Cinema com Rapadura

OPINIÃO   quinta-feira, 27 de maio de 2021

Anônimo (2021): um surpreendente herói de ação

Mergulhando sem dó nas inspirações de filmes de ação como "John Wick", este longa não reinventa a roda quando se fala em cinema de ação, mas é divertidíssimo, engraçado e revela uma inesperada estrela do gênero com Bob Odenkirk.

Um homem aparentemente pacato e inofensivo, levando uma vida comum nos bairros suburbanos dos Estados Unidos, percebe que sua família está cada vez mais afastada dele. Tocando sua maçante rotina sem muita energia, ele de repente precisa lidar com dois ladrões que entram em sua casa.

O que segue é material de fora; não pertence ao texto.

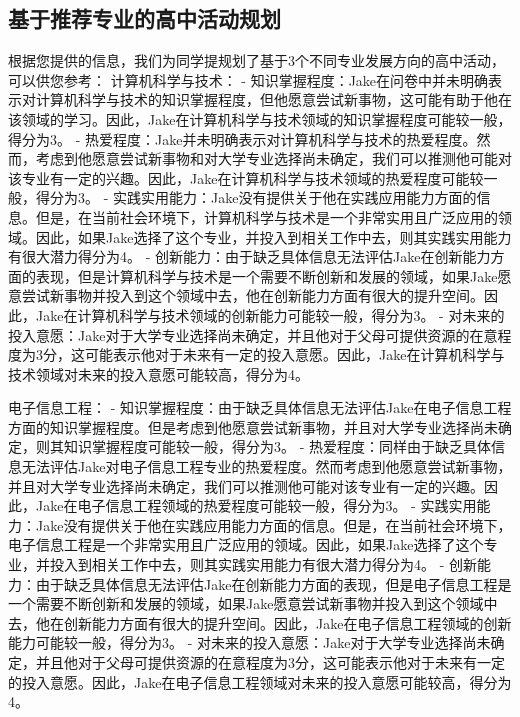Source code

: \documentclass[12pt]{article}
\begin{document}
\begin{CJK*}{UTF8}{gbsn}
   
   
   \subsection*{基于推荐专业的高中活动规划}
   根据您提供的信息，我们为同学提规划了基于3个不同专业发展方向的高中活动，可以供您参考：
   计算机科学与技术：
- 知识掌握程度：Jake在问卷中并未明确表示对计算机科学与技术的知识掌握程度，但他愿意尝试新事物，这可能有助于他在该领域的学习。因此，Jake在计算机科学与技术领域的知识掌握程度可能较一般，得分为3。
- 热爱程度：Jake并未明确表示对计算机科学与技术的热爱程度。然而，考虑到他愿意尝试新事物和对大学专业选择尚未确定，我们可以推测他可能对该专业有一定的兴趣。因此，Jake在计算机科学与技术领域的热爱程度可能较一般，得分为3。
- 实践实用能力：Jake没有提供关于他在实践应用能力方面的信息。但是，在当前社会环境下，计算机科学与技术是一个非常实用且广泛应用的领域。因此，如果Jake选择了这个专业，并投入到相关工作中去，则其实践实用能力有很大潜力得分为4。
- 创新能力：由于缺乏具体信息无法评估Jake在创新能力方面的表现，但是计算机科学与技术是一个需要不断创新和发展的领域，如果Jake愿意尝试新事物并投入到这个领域中去，他在创新能力方面有很大的提升空间。因此，Jake在计算机科学与技术领域的创新能力可能较一般，得分为3。
- 对未来的投入意愿：Jake对于大学专业选择尚未确定，并且他对于父母可提供资源的在意程度为3分，这可能表示他对于未来有一定的投入意愿。因此，Jake在计算机科学与技术领域对未来的投入意愿可能较高，得分为4。

电子信息工程：
- 知识掌握程度：由于缺乏具体信息无法评估Jake在电子信息工程方面的知识掌握程度。但是考虑到他愿意尝试新事物，并且对大学专业选择尚未确定，则其知识掌握程度可能较一般，得分为3。
- 热爱程度：同样由于缺乏具体信息无法评估Jake对电子信息工程专业的热爱程度。然而考虑到他愿意尝试新事物，并且对大学专业选择尚未确定，我们可以推测他可能对该专业有一定的兴趣。因此，Jake在电子信息工程领域的热爱程度可能较一般，得分为3。
- 实践实用能力：Jake没有提供关于他在实践应用能力方面的信息。但是，在当前社会环境下，电子信息工程是一个非常实用且广泛应用的领域。因此，如果Jake选择了这个专业，并投入到相关工作中去，则其实践实用能力有很大潜力得分为4。
- 创新能力：由于缺乏具体信息无法评估Jake在创新能力方面的表现，但是电子信息工程是一个需要不断创新和发展的领域，如果Jake愿意尝试新事物并投入到这个领域中去，他在创新能力方面有很大的提升空间。因此，Jake在电子信息工程领域的创新能力可能较一般，得分为3。
- 对未来的投入意愿：Jake对于大学专业选择尚未确定，并且他对于父母可提供资源的在意程度为3分，这可能表示他对于未来有一定的投入意愿。因此，Jake在电子信息工程领域对未来的投入意愿可能较高，得分为4。


\end{CJK*}
\end{document}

Os resultados levam o espectador a descobrir que há muito sobre o passado do protagonista que está escondido há anos, sendo ele apenas um “Anônimo”.

A direção de Ilya Naishuller (“Hardcore: Missão Extrema”) acerta na representação de como a rotina do protagonista faz com que os dias passem sem nenhum destaque. Para tal, há uma linguagem de videoclipe musical para uma montagem que enfatiza a repetição enfadonha dos fatos, mas com uma narrativa dinâmica para entreter o espectador. Logo após o assalto domiciliar, pessoas ficam insinuando que o protagonista é medroso e incapaz, subestimando a figura de um homem que, quando o caldo entorna, deixa sair uma agressividade que há muito estava latente, lançando-o numa trama onde ele acaba sendo alvo de um poderoso criminoso russo.

A premissa inicial parece querer focar no drama, mas logo se revela uma desculpa para um divertidíssimo filme de ação com coreografias incríveis e violência desenfreada. O roteiro não perde tempo em deixar claro que não se leva a sério, e isso só ajuda o público a mergulhar na proposta lúdica do longa. Com produção de David Leitch, que vem de trabalhos de ação como “Atômica” e “Deadpool 2”, “Anônimo” não procura reinventar a onda de lutas com coreografias elaboradas com armas, ângulos mais amplos e tomadas mais longas. Com roteiro de Derek Kolstad, responsável pela franquia “John Wick” (onde Leitch também trabalhou), esse filme praticamente copia os outros mencionados, mas é uma cópia muito bem feita.

Grande parte do carisma do filme vem de seu ator principal. A mescla de homem comum tido como incompetente com suas habilidades latentes de causar dor achou sua estrela de ação na figura improvável de Bob Odenkirk (o Saul de “Better Call Saul”). O artista encaixa bem na figura inicial, mas surpreende quando precisa se valer de sua fisicalidade para levar o espectador a comprar que aquele é um personagem que pode, sem dúvida, matar outros com bules de chá e cintos de segurança.

Odenkirk traz o carisma certo para as cenas, onde até um repetitivo recurso de câmera lenta com música pop sempre atinge o humor pretendido. Sua idade é representada em seu personagem, que é muito habilidoso, mas sente o peso dos anos. Há também um bom uso de efeitos sonoros, realçados pelas escolhas corretas de quais momentos precisam de música e quais devem deixar os golpes e gritos de dor vindos deles preencherem os ouvidos. Uma ótima surpresa aqui é rever Christopher Lloyd (o Doc Brown de “De Volta para o Futuro”), não só pela sua eterna presença cativante e nostálgica, mas também porque vê-lo assassinar criminosos brutalmente é outro elemento que faz “Anônimo” ter o tom certo de comédia temperando a ação.

Sem tanta preocupação em se tornar uma obra inesquecível, o antagonista do filme acaba sofrendo por sua ótima cena de apresentação não render bons frutos adiante, se revelando um vilão caricato que serve apenas para Odenkirk derrotar. Não há também profundidade o bastante para que se crie um vínculo significativo com a família do protagonista, que acaba como uma simples subtrama de apoio. Entretanto, essa mistura de “John Wick” com “Esqueceram de Mim” é entretenimento de ação de alta qualidade. Com surpresas no elenco e boa direção nas coreografias de luta, “Anônimo” causará risadas e injeções de adrenalina.